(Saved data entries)
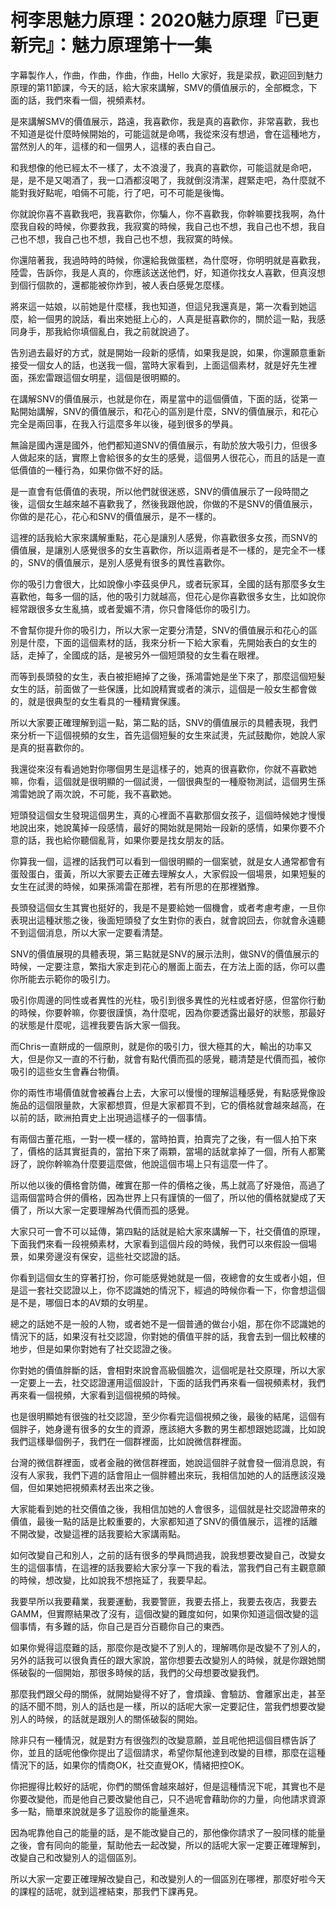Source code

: # 柯李思魅力原理：2020魅力原理『已更新完』：魅力原理第十一集

字幕製作人，作曲，作曲，作曲，作曲，Hello 大家好，我是梁叔，歡迎回到魅力原理的第11節課，今天的話，給大家來講解，SMV的價值展示的，全部概念，下面的話，我們來看一個，視頻素材。

是來講解SMV的價值展示，路遠，我喜歡你，我是真的喜歡你，非常喜歡，我也不知道是從什麼時候開始的，可能這就是命嗎，我從來沒有想過，會在這種地方，當然別人的年，這樣的和一個男人，這樣的表白自己。

和我想像的他已經太不一樣了，太不浪漫了，我真的喜歡你，可能這就是命吧，是，是不是又喝酒了，我一口酒都沒喝了，我就倒沒清潔，趕緊走吧，為什麼就不能對我好點呢，咱倆不可能，行了吧，可不可能是後悔。

你就說你喜不喜歡我吧，我喜歡你，你騙人，你不喜歡我，你幹嘛要找我啊，為什麼我自殺的時候，你要救我，我寂寞的時候，我自己也不想，我自己也不想，我自己也不想，我自己也不想，我自己也不想，我寂寞的時候。

你還陪著我，我過時時的時候，你還給我做蛋糕，為什麼呀，你明明就是喜歡我，陸雲，告訴你，我是人真的，你應該送送他們，好，知道你找女人喜歡，但真沒想到個行個款的，還都能被你炸到，被人表白感覺怎麼樣。

將來這一姑娘，以前她是什麼樣，我也知道，但這兒我還真是，第一次看到她這麼，給一個男的說話，看出來她挺上心的，人真是挺喜歡你的，關於這一點，我感同身手，那我給你填個亂白，我之前就說過了。

告別過去最好的方式，就是開始一段新的感情，如果我是說，如果，你還願意重新接受一個女人的話，也送我一個，當時大家看到，上面這個素材，就是好先生裡面，孫宏雷跟這個女明星，這個是很明顯的。

在講解SNV的價值展示，也就是你在，兩星當中的這個價值，下面的話，從第一點開始講解，SNV的價值展示，和花心的區別是什麼，SNV的價值展示，和花心完全是兩回事，在我入行這麼多年以後，碰到很多的學員。

無論是國內還是國外，他們都知道SNV的價值展示，有助於放大吸引力，但很多人做起來的話，實際上會給很多的女生的感覺，這個男人很花心，而且的話是一直低價值的一種行為，如果你做不好的話。

是一直會有低價值的表現，所以他們就很迷惑，SNV的價值展示了一段時間之後，這個女生越來越不喜歡我了，然後我跟他說，你做的不是SNV的價值展示，你做的是花心，花心和SNV的價值展示，是不一樣的。

這裡的話我給大家來講解重點，花心是讓別人感覺，你喜歡很多女孩，而SNV的價值展，是讓別人感覺很多的女生喜歡你，所以這兩者是不一樣的，是完全不一樣的，SNV的價值展示，是別人感覺有很多的異性喜歡你。

你的吸引力會很大，比如說像小李茲吳伊凡，或者玩家耳，全國的話有那麼多女生喜歡他，每多一個的話，他的吸引力就越高，但花心是你喜歡很多女生，比如說你經常跟很多女生亂搞，或者愛媚不清，你只會降低你的吸引力。

不會幫你提升你的吸引力，所以大家一定要分清楚，SNV的價值展示和花心的區別是什麼，下面的這個素材的話，我來分析一下給大家看，先開始表白的女生的話，走掉了，全國成的話，是被另外一個短頭發的女生看在眼裡。

而等到長頭發的女生，表白被拒絕掉了之後，孫鴻雷她是坐下來了，那麼這個短髮女生的話，前面做了一些保護，比如說精實或者的演示，這個是一般女生都會做的，就是很典型的女生看具的一種精實保護。

所以大家要正確理解到這一點，第二點的話，SNV的價值展示的具體表現，我們來分析一下這個視頻的女生，首先這個短髮的女生來試燙，先試鼓勵你，她說人家是真的挺喜歡你的。

我還從來沒有看過她對你哪個男生是這樣子的，她真的很喜歡你，你就不喜歡她嘛，你看，這個就是很明顯的一個試燙，一個很典型的一種廢物測試，這個男生孫鴻雷她說了兩次說，不可能，我不喜歡她。

短頭發這個女生發現這個男生，真的心裡面不喜歡那個女孩子，這個時候她才慢慢地說出來，她說萬掉一段感情，最好的開始就是開始一段新的感情，如果你要不介意的話，我也給你聽個亂背，如果你要是找女朋友的話。

你算我一個，這裡的話我們可以看到一個很明顯的一個案號，就是女人通常都會有蛋殼蛋白，蛋黃，所以大家要去正確去理解女人，大家假設一個場景，如果短髮的女生在試燙的時候，如果孫鴻雷在那裡，若有所思的在那裡猶豫。

長頭發這個女生其實也挺好的，我是不是要給她一個機會，或者考慮考慮，一旦你表現出這種狀態之後，後面短頭發了女生對你的表白，就會說回去，你就會永遠聽不到這個消息，所以大家一定要看清楚。

SNV的價值展現的具體表現，第三點就是SNV的展示法則，做SNV的價值展示的時候，一定要注意，繁指大家走到花心的層面上面去，在方法上面的話，你可以盡你所能去示範你的吸引力。

吸引你周邊的同性或者異性的光柱，吸引到很多異性的光柱或者好感，但當你行動的時候，你要幹嘛，你要很謹慎，為什麼呢，因為你要透露出最好的狀態，那最好的狀態是什麼呢，這裡我要告訴大家一個我。

而Chris一直餅成的一個原則，就是你的吸引力，很大極其的大，輸出的功率又大，但是你又一直的不行動，就會有點代價而孤的感覺，聽清楚是代價而孤，被你吸引的這些女生會轟台物價。

你的兩性市場價值就會被轟台上去，大家可以慢慢的理解這種感覺，有點感覺像設施品的這個限量款，大家都想買，但是大家都買不到，它的價格就會越來越高，在以前的話，歐洲拍賣史上出現過這樣子的一個事情。

有兩個古董花瓶，一對一模一樣的，當時拍賣，拍賣完了之後，有一個人拍下來了，價格的話其實挺貴的，當拍下來了兩顆，當場的話就拿掉了一個，所有人都驚訝了，說你幹嘛為什麼要這麼做，他說這個市場上只有這麼一件了。

所以他以後的價格會防備，確實在那一件的價格之後，馬上就高了好幾倍，高過了這兩個當時合併的價格，因為世界上只有謹慎的一個了，所以他的價格就變成了天價了，所以大家一定要理解為代價而孤的感覺。

大家只可一會不可以延傳，第四點的話就是給大家來講解一下，社交價值的原理，下面我們來看一段視頻素材，大家看到這個片段的時候，我們可以來假設一個場景，如果旁邊沒有保安，這些社交認證的話。

你看到這個女生的穿著打扮，你可能感覺她就是一個，夜總會的女生或者小姐，但是這一套社交認證以上，你不認識她的情況下，經過的時候你看一下，你會想這個是不是，哪個日本的AV類的女明星。

總之的話她不是一般的人物，或者她不是一個普通的做台小姐，那在你不認識她的情況下的話，如果沒有社交認證，你對她的價值平胖的話，我會去到一個比較樓的地步，但是如果你對她有了社交認證之後。

你對她的價值胖斷的話，會相對來說會高級個膽次，這個呢是社交原理，所以大家一定要上一去，社交認證運用這個設計，下面的話我們再來看一個視頻素材，我們再來看一個視頻，大家看到這個視頻的時候。

也是很明顯她有很強的社交認證，至少你看完這個視頻之後，最後的結尾，這個有個胖子，她身邊有很多的女生的資源，應該絕大多數的男生都想跟她認識，比如說我們這樣舉個例子，我們在一個群裡面，比如說微信群裡面。

台灣的微信群裡面，或者金融的微信群裡面，她說這個胖子就會發一個消息說，有沒有人家我，我們下週的話會阻止一個胖體出來玩，我相信加她的人的話應該沒幾個，但如果她把視頻素材丟出來之後。

大家能看到她的社交價值之後，我相信加她的人會很多，這個就是社交認證帶來的價值，最後一點的話是比較重要的，大家都知道了SNV的價值展示，這裡的話離不開改變，改變這裡的話我要給大家講兩點。

如何改變自己和別人，之前的話有很多的學員問過我，說我想要改變自己，改變女生的這個事情，在這裡的話我要給大家分享一下我的看法，當我們自己有主觀意願的時候，想改變，比如說我不想拖延了，我要早起。

我要早所以我要藉業，我要運動，我要警匪，我要去搭上，我要去夜店，我要去GAMM，但實際結果改了沒有，這個改變的難度如何，如果你知道這個改變的這個事情，有多難的話，你自己是百分百聽你自己的東西。

如果你覺得這麼難的話，那麼你是改變不了別人的，理解嗎你是改變不了別人的，另外的話我可以很負責任的跟大家說，當你想要去改變別人的時候，就是你跟她關係破裂的一個開始，那很多時候的話，我們的父母想要改變我們。

那麼我們跟父母的關係，就開始變得不好了，會煩躁、會驗訪、會離家出走，甚至的話不聞不問，別人的話也是一樣，所以的話呢大家一定要記住，當我們想要改變別人的時候，的話就是跟別人的關係破裂的開始。

除非只有一種情況，就是對方有很強烈的改變意願，並且呢他把這個目標告訴了你，並且的話呢他像你提出了這個請求，希望你幫他達到改變的目標，那麼在這種情況下的話，如果你的情商OK，社交直覺OK，情緒把控OK。

你把握得比較好的話呢，你們的關係會越來越好，但是這種情況下呢，其實也不是你要改變他，而是他自己要改變他自己，只不過呢會藉助你的力量，向他請求資源多一點，簡單來說就是多了這股你的能量進來。

因為呢靠他自己的能量的話，是不能改變自己的，那他像你請求了一股同樣的能量之後，會有同向的能量，幫助他去一起改變，所以的話呢大家一定要正確理解到，改變自己和改變別人的這個區別。

所以大家一定要正確理解改變自己，和改變別人的一個區別在哪裡，那麼好啦今天的課程的話呢，就到這裡結束，那我們下課再見。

(TASK GOAL) The required output is the exact run of lines from the start of the records through the line containing "你還陪著我，我過時時的時候，", both ends included, with no pictures.

(SOLUTION BELOW)
Source code

: # 柯李思魅力原理：2020魅力原理『已更新完』：魅力原理第十一集

字幕製作人，作曲，作曲，作曲，作曲，Hello 大家好，我是梁叔，歡迎回到魅力原理的第11節課，今天的話，給大家來講解，SMV的價值展示的，全部概念，下面的話，我們來看一個，視頻素材。

是來講解SMV的價值展示，路遠，我喜歡你，我是真的喜歡你，非常喜歡，我也不知道是從什麼時候開始的，可能這就是命嗎，我從來沒有想過，會在這種地方，當然別人的年，這樣的和一個男人，這樣的表白自己。

和我想像的他已經太不一樣了，太不浪漫了，我真的喜歡你，可能這就是命吧，是，是不是又喝酒了，我一口酒都沒喝了，我就倒沒清潔，趕緊走吧，為什麼就不能對我好點呢，咱倆不可能，行了吧，可不可能是後悔。

你就說你喜不喜歡我吧，我喜歡你，你騙人，你不喜歡我，你幹嘛要找我啊，為什麼我自殺的時候，你要救我，我寂寞的時候，我自己也不想，我自己也不想，我自己也不想，我自己也不想，我自己也不想，我寂寞的時候。

你還陪著我，我過時時的時候，你還給我做蛋糕，為什麼呀，你明明就是喜歡我，陸雲，告訴你，我是人真的，你應該送送他們，好，知道你找女人喜歡，但真沒想到個行個款的，還都能被你炸到，被人表白感覺怎麼樣。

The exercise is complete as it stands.